• [GIVEN DATA]:
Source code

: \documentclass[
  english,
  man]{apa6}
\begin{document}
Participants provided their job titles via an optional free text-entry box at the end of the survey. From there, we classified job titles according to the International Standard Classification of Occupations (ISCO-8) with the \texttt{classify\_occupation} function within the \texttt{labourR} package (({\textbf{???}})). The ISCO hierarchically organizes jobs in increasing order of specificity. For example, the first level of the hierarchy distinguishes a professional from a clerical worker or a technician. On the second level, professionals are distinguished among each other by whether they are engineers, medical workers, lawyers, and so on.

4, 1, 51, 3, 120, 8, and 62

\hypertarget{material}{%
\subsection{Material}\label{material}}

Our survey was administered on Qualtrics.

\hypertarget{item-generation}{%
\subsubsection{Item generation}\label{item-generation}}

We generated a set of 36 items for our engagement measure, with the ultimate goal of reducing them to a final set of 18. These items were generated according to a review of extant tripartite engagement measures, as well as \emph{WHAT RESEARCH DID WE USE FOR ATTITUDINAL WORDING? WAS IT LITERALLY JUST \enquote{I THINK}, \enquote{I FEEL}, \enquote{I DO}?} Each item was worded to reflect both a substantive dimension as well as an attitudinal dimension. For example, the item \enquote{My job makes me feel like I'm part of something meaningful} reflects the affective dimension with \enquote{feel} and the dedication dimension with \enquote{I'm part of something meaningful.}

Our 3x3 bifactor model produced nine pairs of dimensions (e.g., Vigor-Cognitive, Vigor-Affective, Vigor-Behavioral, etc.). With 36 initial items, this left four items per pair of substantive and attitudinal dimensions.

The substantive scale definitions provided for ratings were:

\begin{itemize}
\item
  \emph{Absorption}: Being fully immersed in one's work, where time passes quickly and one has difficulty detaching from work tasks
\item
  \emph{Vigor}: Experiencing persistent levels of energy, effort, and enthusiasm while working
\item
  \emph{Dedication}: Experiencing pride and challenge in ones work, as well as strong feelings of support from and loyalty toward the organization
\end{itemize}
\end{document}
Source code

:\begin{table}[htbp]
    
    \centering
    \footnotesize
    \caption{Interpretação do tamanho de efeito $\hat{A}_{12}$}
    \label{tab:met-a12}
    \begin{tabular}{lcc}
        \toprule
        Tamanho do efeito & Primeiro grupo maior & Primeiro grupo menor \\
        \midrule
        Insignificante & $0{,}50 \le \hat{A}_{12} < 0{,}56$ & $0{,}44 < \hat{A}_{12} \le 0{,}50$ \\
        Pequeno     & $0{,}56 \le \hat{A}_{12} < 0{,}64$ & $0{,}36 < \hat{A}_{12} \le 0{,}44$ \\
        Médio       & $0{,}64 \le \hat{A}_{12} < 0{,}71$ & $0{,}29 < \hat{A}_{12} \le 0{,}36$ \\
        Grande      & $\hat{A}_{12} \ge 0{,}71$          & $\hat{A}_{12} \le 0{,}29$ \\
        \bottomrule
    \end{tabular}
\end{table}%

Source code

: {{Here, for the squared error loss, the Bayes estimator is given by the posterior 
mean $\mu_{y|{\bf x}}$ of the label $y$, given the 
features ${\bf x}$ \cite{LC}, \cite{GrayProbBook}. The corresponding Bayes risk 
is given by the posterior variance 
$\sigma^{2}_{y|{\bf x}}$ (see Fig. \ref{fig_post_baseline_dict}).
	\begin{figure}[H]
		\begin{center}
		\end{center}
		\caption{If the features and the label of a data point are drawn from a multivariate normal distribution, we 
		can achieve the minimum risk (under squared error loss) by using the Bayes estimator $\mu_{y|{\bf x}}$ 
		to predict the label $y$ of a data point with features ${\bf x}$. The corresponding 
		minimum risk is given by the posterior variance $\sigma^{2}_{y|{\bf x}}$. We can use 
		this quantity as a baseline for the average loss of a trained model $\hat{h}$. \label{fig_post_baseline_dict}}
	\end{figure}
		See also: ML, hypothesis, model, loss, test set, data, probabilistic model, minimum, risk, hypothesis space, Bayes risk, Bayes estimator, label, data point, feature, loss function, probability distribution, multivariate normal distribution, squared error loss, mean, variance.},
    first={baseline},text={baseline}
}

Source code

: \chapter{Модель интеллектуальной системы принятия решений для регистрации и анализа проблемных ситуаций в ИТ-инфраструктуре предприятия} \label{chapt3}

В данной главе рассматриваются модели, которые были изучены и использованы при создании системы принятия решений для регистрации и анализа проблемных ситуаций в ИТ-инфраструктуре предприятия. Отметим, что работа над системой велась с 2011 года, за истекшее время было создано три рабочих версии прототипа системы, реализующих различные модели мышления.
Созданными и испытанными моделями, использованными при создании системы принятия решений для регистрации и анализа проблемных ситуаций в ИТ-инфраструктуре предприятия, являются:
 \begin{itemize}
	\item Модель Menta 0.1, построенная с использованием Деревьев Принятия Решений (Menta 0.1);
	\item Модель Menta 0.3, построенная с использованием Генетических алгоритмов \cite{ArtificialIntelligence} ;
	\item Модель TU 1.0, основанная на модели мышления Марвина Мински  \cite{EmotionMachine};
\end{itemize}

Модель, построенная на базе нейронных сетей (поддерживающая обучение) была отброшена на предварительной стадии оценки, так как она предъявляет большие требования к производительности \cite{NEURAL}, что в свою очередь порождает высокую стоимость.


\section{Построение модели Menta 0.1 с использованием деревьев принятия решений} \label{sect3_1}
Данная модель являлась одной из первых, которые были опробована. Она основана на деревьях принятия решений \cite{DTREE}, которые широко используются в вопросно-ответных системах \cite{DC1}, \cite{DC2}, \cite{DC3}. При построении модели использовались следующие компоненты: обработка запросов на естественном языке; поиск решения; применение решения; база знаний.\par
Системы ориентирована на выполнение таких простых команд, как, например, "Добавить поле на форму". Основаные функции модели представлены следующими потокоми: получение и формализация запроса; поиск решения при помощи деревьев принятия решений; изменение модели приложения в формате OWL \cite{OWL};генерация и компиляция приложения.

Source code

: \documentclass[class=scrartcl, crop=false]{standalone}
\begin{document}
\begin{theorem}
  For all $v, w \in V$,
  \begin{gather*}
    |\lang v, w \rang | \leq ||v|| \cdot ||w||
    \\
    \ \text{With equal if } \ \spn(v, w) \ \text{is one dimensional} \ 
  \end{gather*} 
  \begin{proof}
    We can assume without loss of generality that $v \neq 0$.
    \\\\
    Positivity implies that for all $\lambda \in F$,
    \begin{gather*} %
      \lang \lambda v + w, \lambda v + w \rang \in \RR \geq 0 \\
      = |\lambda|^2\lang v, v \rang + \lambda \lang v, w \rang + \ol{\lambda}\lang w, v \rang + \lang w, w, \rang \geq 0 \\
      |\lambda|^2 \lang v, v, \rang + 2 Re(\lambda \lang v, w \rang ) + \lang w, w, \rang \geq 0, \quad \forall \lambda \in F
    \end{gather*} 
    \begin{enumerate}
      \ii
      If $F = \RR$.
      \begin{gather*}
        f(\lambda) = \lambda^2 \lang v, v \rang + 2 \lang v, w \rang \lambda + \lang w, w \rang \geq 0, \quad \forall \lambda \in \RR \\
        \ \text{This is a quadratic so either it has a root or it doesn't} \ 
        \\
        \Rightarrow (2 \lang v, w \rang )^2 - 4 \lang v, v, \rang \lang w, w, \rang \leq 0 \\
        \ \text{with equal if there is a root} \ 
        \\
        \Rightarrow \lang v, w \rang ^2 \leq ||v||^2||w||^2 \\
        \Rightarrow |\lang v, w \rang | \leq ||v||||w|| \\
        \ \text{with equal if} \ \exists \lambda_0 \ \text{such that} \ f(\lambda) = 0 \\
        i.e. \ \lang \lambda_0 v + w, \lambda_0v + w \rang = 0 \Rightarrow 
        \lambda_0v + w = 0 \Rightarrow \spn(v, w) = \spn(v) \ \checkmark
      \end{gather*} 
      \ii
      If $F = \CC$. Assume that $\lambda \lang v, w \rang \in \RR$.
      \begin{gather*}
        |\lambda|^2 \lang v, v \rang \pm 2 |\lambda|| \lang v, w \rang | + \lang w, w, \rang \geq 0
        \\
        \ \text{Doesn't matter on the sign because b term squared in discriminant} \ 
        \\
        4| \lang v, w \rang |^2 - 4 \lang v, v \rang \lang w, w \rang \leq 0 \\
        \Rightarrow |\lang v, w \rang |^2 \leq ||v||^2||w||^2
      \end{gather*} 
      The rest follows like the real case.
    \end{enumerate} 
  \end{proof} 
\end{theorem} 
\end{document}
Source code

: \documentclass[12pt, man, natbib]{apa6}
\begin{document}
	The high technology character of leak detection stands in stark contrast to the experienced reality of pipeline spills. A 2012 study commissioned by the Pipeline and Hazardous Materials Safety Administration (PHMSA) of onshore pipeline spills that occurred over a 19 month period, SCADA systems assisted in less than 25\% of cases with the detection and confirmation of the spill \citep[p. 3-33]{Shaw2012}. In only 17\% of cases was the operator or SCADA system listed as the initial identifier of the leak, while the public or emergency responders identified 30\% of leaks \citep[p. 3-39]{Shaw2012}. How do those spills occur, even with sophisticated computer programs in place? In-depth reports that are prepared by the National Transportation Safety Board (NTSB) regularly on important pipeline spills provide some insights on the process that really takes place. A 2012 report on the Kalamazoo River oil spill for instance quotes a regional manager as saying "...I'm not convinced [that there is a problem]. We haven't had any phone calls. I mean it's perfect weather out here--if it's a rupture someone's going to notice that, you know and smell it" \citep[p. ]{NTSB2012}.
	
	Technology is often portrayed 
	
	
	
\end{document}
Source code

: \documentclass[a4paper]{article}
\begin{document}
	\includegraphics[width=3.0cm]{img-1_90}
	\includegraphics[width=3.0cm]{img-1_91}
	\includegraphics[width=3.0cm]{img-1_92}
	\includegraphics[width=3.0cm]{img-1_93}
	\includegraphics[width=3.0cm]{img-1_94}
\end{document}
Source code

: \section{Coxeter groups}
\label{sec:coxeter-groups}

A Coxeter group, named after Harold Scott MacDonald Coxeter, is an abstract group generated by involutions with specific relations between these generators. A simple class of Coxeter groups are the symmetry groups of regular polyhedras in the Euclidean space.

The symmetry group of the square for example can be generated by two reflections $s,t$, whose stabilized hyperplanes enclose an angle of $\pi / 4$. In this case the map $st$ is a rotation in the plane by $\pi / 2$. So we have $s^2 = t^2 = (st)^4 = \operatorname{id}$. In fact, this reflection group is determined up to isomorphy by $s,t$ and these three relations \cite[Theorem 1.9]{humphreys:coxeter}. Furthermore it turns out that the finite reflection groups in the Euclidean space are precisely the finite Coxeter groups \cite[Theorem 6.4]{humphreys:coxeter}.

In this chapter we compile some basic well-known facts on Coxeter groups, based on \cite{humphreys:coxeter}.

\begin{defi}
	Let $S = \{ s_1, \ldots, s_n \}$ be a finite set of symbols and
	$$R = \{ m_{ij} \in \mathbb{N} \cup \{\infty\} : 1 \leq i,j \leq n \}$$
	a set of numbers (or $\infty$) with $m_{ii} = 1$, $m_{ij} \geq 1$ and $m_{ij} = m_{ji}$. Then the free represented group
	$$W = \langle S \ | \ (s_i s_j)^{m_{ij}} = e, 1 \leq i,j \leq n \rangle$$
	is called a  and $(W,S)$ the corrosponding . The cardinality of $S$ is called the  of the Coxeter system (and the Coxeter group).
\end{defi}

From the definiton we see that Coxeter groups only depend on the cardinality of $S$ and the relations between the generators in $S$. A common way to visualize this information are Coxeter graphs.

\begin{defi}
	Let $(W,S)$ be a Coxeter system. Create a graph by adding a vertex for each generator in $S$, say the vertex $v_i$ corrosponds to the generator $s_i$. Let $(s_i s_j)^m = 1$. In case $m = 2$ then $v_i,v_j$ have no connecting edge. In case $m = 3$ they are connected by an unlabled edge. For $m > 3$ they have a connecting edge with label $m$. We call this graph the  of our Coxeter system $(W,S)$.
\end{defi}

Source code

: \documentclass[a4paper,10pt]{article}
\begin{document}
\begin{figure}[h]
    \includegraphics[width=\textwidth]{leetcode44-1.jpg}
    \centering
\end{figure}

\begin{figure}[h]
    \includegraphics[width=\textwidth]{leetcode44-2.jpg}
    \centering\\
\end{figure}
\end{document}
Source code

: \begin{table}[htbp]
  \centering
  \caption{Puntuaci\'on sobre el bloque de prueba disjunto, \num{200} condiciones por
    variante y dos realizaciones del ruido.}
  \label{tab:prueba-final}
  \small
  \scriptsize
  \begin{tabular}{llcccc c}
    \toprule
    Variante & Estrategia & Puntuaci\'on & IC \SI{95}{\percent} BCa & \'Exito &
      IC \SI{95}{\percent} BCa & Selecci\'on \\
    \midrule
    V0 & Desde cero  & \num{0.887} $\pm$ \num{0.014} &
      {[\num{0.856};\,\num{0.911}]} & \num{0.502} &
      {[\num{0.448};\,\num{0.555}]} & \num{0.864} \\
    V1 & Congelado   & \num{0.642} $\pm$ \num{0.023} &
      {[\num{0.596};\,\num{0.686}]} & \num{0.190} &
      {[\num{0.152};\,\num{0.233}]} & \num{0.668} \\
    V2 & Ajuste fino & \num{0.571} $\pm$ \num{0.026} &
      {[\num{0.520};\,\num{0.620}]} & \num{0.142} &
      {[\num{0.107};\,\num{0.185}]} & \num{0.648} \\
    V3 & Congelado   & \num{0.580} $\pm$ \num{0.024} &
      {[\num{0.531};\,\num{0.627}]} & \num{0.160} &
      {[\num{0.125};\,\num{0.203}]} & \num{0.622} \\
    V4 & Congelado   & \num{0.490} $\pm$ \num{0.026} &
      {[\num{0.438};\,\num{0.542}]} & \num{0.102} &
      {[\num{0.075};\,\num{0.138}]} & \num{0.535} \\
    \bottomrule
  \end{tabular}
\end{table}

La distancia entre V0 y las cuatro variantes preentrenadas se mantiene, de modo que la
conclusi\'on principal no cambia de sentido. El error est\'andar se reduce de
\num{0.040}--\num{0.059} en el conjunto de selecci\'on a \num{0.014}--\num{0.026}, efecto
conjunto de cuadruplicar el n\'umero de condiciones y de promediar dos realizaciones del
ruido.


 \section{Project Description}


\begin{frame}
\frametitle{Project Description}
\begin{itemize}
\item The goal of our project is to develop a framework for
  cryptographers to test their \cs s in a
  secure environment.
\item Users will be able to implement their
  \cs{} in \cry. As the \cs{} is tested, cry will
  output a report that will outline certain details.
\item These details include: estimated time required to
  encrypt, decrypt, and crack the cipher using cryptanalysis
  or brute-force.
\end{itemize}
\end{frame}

• [TASK]: Please give an exact copy of the entries above, from the line with "Positivity implies that" down to the line with "4| \lang v, w", inclusive, and nothing else.

• [RESPONSE TO THE EXERCISE]:
    Positivity implies that for all $\lambda \in F$,
    \begin{gather*} %
      \lang \lambda v + w, \lambda v + w \rang \in \RR \geq 0 \\
      = |\lambda|^2\lang v, v \rang + \lambda \lang v, w \rang + \ol{\lambda}\lang w, v \rang + \lang w, w, \rang \geq 0 \\
      |\lambda|^2 \lang v, v, \rang + 2 Re(\lambda \lang v, w \rang ) + \lang w, w, \rang \geq 0, \quad \forall \lambda \in F
    \end{gather*} 
    \begin{enumerate}
      \ii
      If $F = \RR$.
      \begin{gather*}
        f(\lambda) = \lambda^2 \lang v, v \rang + 2 \lang v, w \rang \lambda + \lang w, w \rang \geq 0, \quad \forall \lambda \in \RR \\
        \ \text{This is a quadratic so either it has a root or it doesn't} \ 
        \\
        \Rightarrow (2 \lang v, w \rang )^2 - 4 \lang v, v, \rang \lang w, w, \rang \leq 0 \\
        \ \text{with equal if there is a root} \ 
        \\
        \Rightarrow \lang v, w \rang ^2 \leq ||v||^2||w||^2 \\
        \Rightarrow |\lang v, w \rang | \leq ||v||||w|| \\
        \ \text{with equal if} \ \exists \lambda_0 \ \text{such that} \ f(\lambda) = 0 \\
        i.e. \ \lang \lambda_0 v + w, \lambda_0v + w \rang = 0 \Rightarrow 
        \lambda_0v + w = 0 \Rightarrow \spn(v, w) = \spn(v) \ \checkmark
      \end{gather*} 
      \ii
      If $F = \CC$. Assume that $\lambda \lang v, w \rang \in \RR$.
      \begin{gather*}
        |\lambda|^2 \lang v, v \rang \pm 2 |\lambda|| \lang v, w \rang | + \lang w, w, \rang \geq 0
        \\
        \ \text{Doesn't matter on the sign because b term squared in discriminant} \ 
        \\
        4| \lang v, w \rang |^2 - 4 \lang v, v \rang \lang w, w \rang \leq 0 \\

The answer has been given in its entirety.